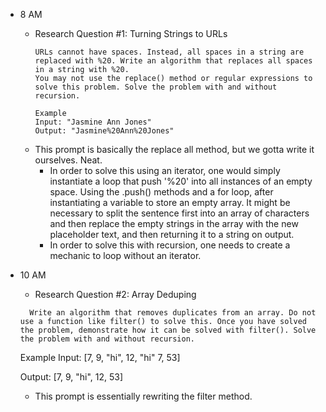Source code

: * 8 AM 
  * Research Question #1: Turning Strings to URLs
    ```
    URLs cannot have spaces. Instead, all spaces in a string are replaced with %20. Write an algorithm that replaces all spaces in a string with %20.
    You may not use the replace() method or regular expressions to solve this problem. Solve the problem with and without recursion.

    Example
    Input: "Jasmine Ann Jones"
    Output: "Jasmine%20Ann%20Jones" 
    ```
  * This prompt is basically the replace all method, but we gotta write it ourselves. Neat. 
    * In order to solve this using an iterator, one would simply instantiate a loop that push '%20' into all instances of an empty space. Using the .push() methods and a for loop, after instantiating a variable to store an empty array. It might be necessary to split the sentence first into an array of characters and then replace the empty strings in the array with the new placeholder text, and then returning it to a string on output. 
    * In order to solve this with recursion, one needs to create a mechanic to loop without an iterator. 

* 10 AM 
  * Research Question #2: Array Deduping
  ```
    Write an algorithm that removes duplicates from an array. Do not use a function like filter() to solve this. Once you have solved the problem, demonstrate how it can be solved with filter(). Solve the problem with and without recursion.
  ```
    Example
    Input: [7, 9, "hi", 12, "hi" 7, 53]

    Output: [7, 9, "hi", 12, 53]

  * This prompt is essentially rewriting the filter method. 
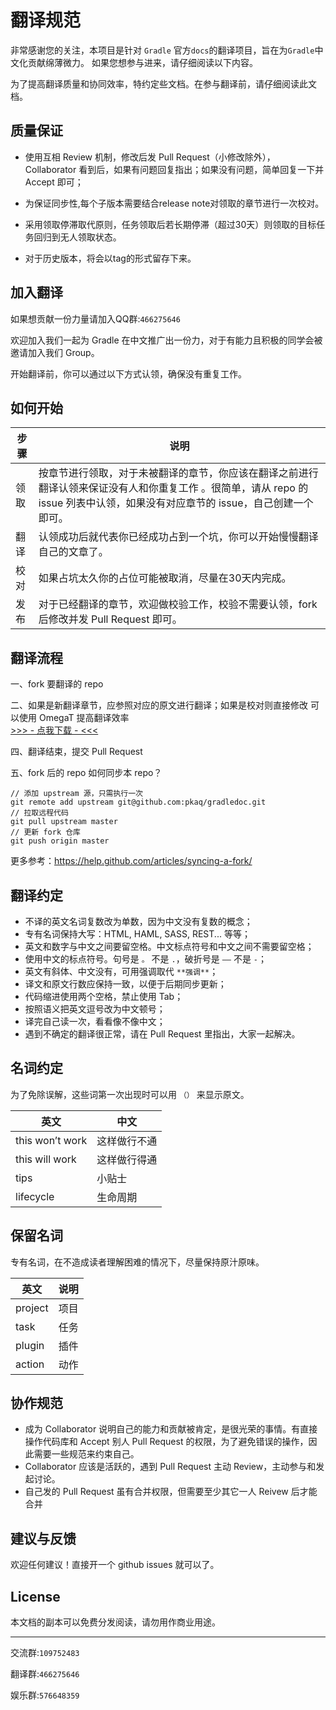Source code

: 翻译规范
=======

非常感谢您的关注，本项目是针对	`Gradle` 官方`docs`的翻译项目，旨在为`Gradle`中文化贡献绵薄微力。
如果您想参与进来，请仔细阅读以下内容。

为了提高翻译质量和协同效率，特约定些文档。在参与翻译前，请仔细阅读此文档。

## 质量保证

* 使用互相 Review 机制，修改后发 Pull Request（小修改除外），Collaborator 看到后，如果有问题回复指出；如果没有问题，简单回复一下并 Accept 即可；

* 为保证同步性,每个子版本需要结合release note对领取的章节进行一次校对。

* 采用领取停滞取代原则，任务领取后若长期停滞（超过30天）则领取的目标任务回归到无人领取状态。

* 对于历史版本，将会以tag的形式留存下来。 


## 加入翻译

如果想贡献一份力量请加入QQ群:`466275646`

欢迎加入我们一起为 Gradle 在中文推广出一份力，对于有能力且积极的同学会被邀请加入我们 Group。

开始翻译前，你可以通过以下方式认领，确保没有重复工作。

## 如何开始

| 步骤 | 说明 |
|--------|--------|
|领取 | 按章节进行领取，对于未被翻译的章节，你应该在翻译之前进行翻译认领来保证没有人和你重复工作 。很简单，请从 repo 的 issue 列表中认领，如果没有对应章节的 issue，自己创建一个即可。|
|翻译|认领成功后就代表你已经成功占到一个坑，你可以开始慢慢翻译自己的文章了。|
|校对 | 如果占坑太久你的占位可能被取消，尽量在30天内完成。|
|发布 |对于已经翻译的章节，欢迎做校验工作，校验不需要认领，fork 后修改并发 Pull Request 即可。|

## 翻译流程

一、fork 要翻译的 repo

二、如果是新翻译章节，应参照对应的原文进行翻译；如果是校对则直接修改
   可以使用 OmegaT 提高翻译效率    
   [ >>> - 点我下载 - <<< ](https://superb-dca2.dl.sourceforge.net/project/omegat/OmegaT%20-%20Latest/OmegaT%204.0.1/OmegaT_4.0.1_Beta_Windows_without_JRE.exe)

四、翻译结束，提交 Pull Request

五、fork 后的 repo 如何同步本 repo？

```
// 添加 upstream 源，只需执行一次
git remote add upstream git@github.com:pkaq/gradledoc.git
// 拉取远程代码
git pull upstream master
// 更新 fork 仓库
git push origin master
```

更多参考：https://help.github.com/articles/syncing-a-fork/


## 翻译约定

* 不译的英文名词复数改为单数，因为中文没有复数的概念；
* 专有名词保持大写：HTML, HAML, SASS, REST... 等等；
* 英文和数字与中文之间要留空格。中文标点符号和中文之间不需要留空格；
* 使用中文的标点符号。句号是 `。` 不是 `.`，破折号是 `——` 不是 `-`；
* 英文有斜体、中文没有，可用强调取代 `**强调**`；
* 译文和原文行数应保持一致，以便于后期同步更新；
* 代码缩进使用两个空格，禁止使用 Tab；
* 按照语义把英文逗号改为中文顿号；
* 译完自己读一次，看看像不像中文；
* 遇到不确定的翻译很正常，请在 Pull Request 里指出，大家一起解决。

## 名词约定

为了免除误解，这些词第一次出现时可以用 `（）` 来显示原文。

英文         | 中文
------------ | -------------
this won’t work | 这样做行不通
this will work | 这样做行得通
tips | 小贴士 
lifecycle | 生命周期

## 保留名词

专有名词，在不造成读者理解困难的情况下，尽量保持原汁原味。

英文  | 说明
----- | ------
project | 项目
task | 任务
plugin | 插件
action | 动作

## 协作规范

* 成为 Collaborator 说明自己的能力和贡献被肯定，是很光荣的事情。有直接操作代码库和 Accept 别人 Pull Request 的权限，为了避免错误的操作，因此需要一些规范来约束自己。
* Collaborator 应该是活跃的，遇到 Pull Request 主动 Review，主动参与和发起讨论。
* 自己发的 Pull Request 虽有合并权限，但需要至少其它一人 Reivew 后才能合并



## 建议与反馈

欢迎任何建议！直接开一个 github issues 就可以了。

## License

本文档的副本可以免费分发阅读，请勿用作商业用途。


---

交流群:`109752483`

翻译群:`466275646`

娱乐群:`576648359`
####################
From the first line to the last, write out the data exactly, omitting any pictures.

Source code

: * 8 AM 
  * Research Question #1: Turning Strings to URLs
    ```
    URLs cannot have spaces. Instead, all spaces in a string are replaced with %20. Write an algorithm that replaces all spaces in a string with %20.
    You may not use the replace() method or regular expressions to solve this problem. Solve the problem with and without recursion.

    Example
    Input: "Jasmine Ann Jones"
    Output: "Jasmine%20Ann%20Jones" 
    ```
  * This prompt is basically the replace all method, but we gotta write it ourselves. Neat. 
    * In order to solve this using an iterator, one would simply instantiate a loop that push '%20' into all instances of an empty space. Using the .push() methods and a for loop, after instantiating a variable to store an empty array. It might be necessary to split the sentence first into an array of characters and then replace the empty strings in the array with the new placeholder text, and then returning it to a string on output. 
    * In order to solve this with recursion, one needs to create a mechanic to loop without an iterator. 

* 10 AM 
  * Research Question #2: Array Deduping
  ```
    Write an algorithm that removes duplicates from an array. Do not use a function like filter() to solve this. Once you have solved the problem, demonstrate how it can be solved with filter(). Solve the problem with and without recursion.
  ```
    Example
    Input: [7, 9, "hi", 12, "hi" 7, 53]

    Output: [7, 9, "hi", 12, 53]

  * This prompt is essentially rewriting the filter method. 
Source code

: 翻译规范
=======

非常感谢您的关注，本项目是针对	`Gradle` 官方`docs`的翻译项目，旨在为`Gradle`中文化贡献绵薄微力。
如果您想参与进来，请仔细阅读以下内容。

为了提高翻译质量和协同效率，特约定些文档。在参与翻译前，请仔细阅读此文档。

## 质量保证

* 使用互相 Review 机制，修改后发 Pull Request（小修改除外），Collaborator 看到后，如果有问题回复指出；如果没有问题，简单回复一下并 Accept 即可；

* 为保证同步性,每个子版本需要结合release note对领取的章节进行一次校对。

* 采用领取停滞取代原则，任务领取后若长期停滞（超过30天）则领取的目标任务回归到无人领取状态。

* 对于历史版本，将会以tag的形式留存下来。 


## 加入翻译

如果想贡献一份力量请加入QQ群:`466275646`

欢迎加入我们一起为 Gradle 在中文推广出一份力，对于有能力且积极的同学会被邀请加入我们 Group。

开始翻译前，你可以通过以下方式认领，确保没有重复工作。

## 如何开始

| 步骤 | 说明 |
|--------|--------|
|领取 | 按章节进行领取，对于未被翻译的章节，你应该在翻译之前进行翻译认领来保证没有人和你重复工作 。很简单，请从 repo 的 issue 列表中认领，如果没有对应章节的 issue，自己创建一个即可。|
|翻译|认领成功后就代表你已经成功占到一个坑，你可以开始慢慢翻译自己的文章了。|
|校对 | 如果占坑太久你的占位可能被取消，尽量在30天内完成。|
|发布 |对于已经翻译的章节，欢迎做校验工作，校验不需要认领，fork 后修改并发 Pull Request 即可。|

## 翻译流程

一、fork 要翻译的 repo

二、如果是新翻译章节，应参照对应的原文进行翻译；如果是校对则直接修改
   可以使用 OmegaT 提高翻译效率    
   [ >>> - 点我下载 - <<< ](https://superb-dca2.dl.sourceforge.net/project/omegat/OmegaT%20-%20Latest/OmegaT%204.0.1/OmegaT_4.0.1_Beta_Windows_without_JRE.exe)

四、翻译结束，提交 Pull Request

五、fork 后的 repo 如何同步本 repo？

```
// 添加 upstream 源，只需执行一次
git remote add upstream git@github.com:pkaq/gradledoc.git
// 拉取远程代码
git pull upstream master
// 更新 fork 仓库
git push origin master
```

更多参考：https://help.github.com/articles/syncing-a-fork/


## 翻译约定

* 不译的英文名词复数改为单数，因为中文没有复数的概念；
* 专有名词保持大写：HTML, HAML, SASS, REST... 等等；
* 英文和数字与中文之间要留空格。中文标点符号和中文之间不需要留空格；
* 使用中文的标点符号。句号是 `。` 不是 `.`，破折号是 `——` 不是 `-`；
* 英文有斜体、中文没有，可用强调取代 `**强调**`；
* 译文和原文行数应保持一致，以便于后期同步更新；
* 代码缩进使用两个空格，禁止使用 Tab；
* 按照语义把英文逗号改为中文顿号；
* 译完自己读一次，看看像不像中文；
* 遇到不确定的翻译很正常，请在 Pull Request 里指出，大家一起解决。

## 名词约定

为了免除误解，这些词第一次出现时可以用 `（）` 来显示原文。

英文         | 中文
------------ | -------------
this won’t work | 这样做行不通
this will work | 这样做行得通
tips | 小贴士 
lifecycle | 生命周期

## 保留名词

专有名词，在不造成读者理解困难的情况下，尽量保持原汁原味。

英文  | 说明
----- | ------
project | 项目
task | 任务
plugin | 插件
action | 动作

## 协作规范

* 成为 Collaborator 说明自己的能力和贡献被肯定，是很光荣的事情。有直接操作代码库和 Accept 别人 Pull Request 的权限，为了避免错误的操作，因此需要一些规范来约束自己。
* Collaborator 应该是活跃的，遇到 Pull Request 主动 Review，主动参与和发起讨论。
* 自己发的 Pull Request 虽有合并权限，但需要至少其它一人 Reivew 后才能合并



## 建议与反馈

欢迎任何建议！直接开一个 github issues 就可以了。

## License

本文档的副本可以免费分发阅读，请勿用作商业用途。


---

交流群:`109752483`

翻译群:`466275646`

娱乐群:`576648359`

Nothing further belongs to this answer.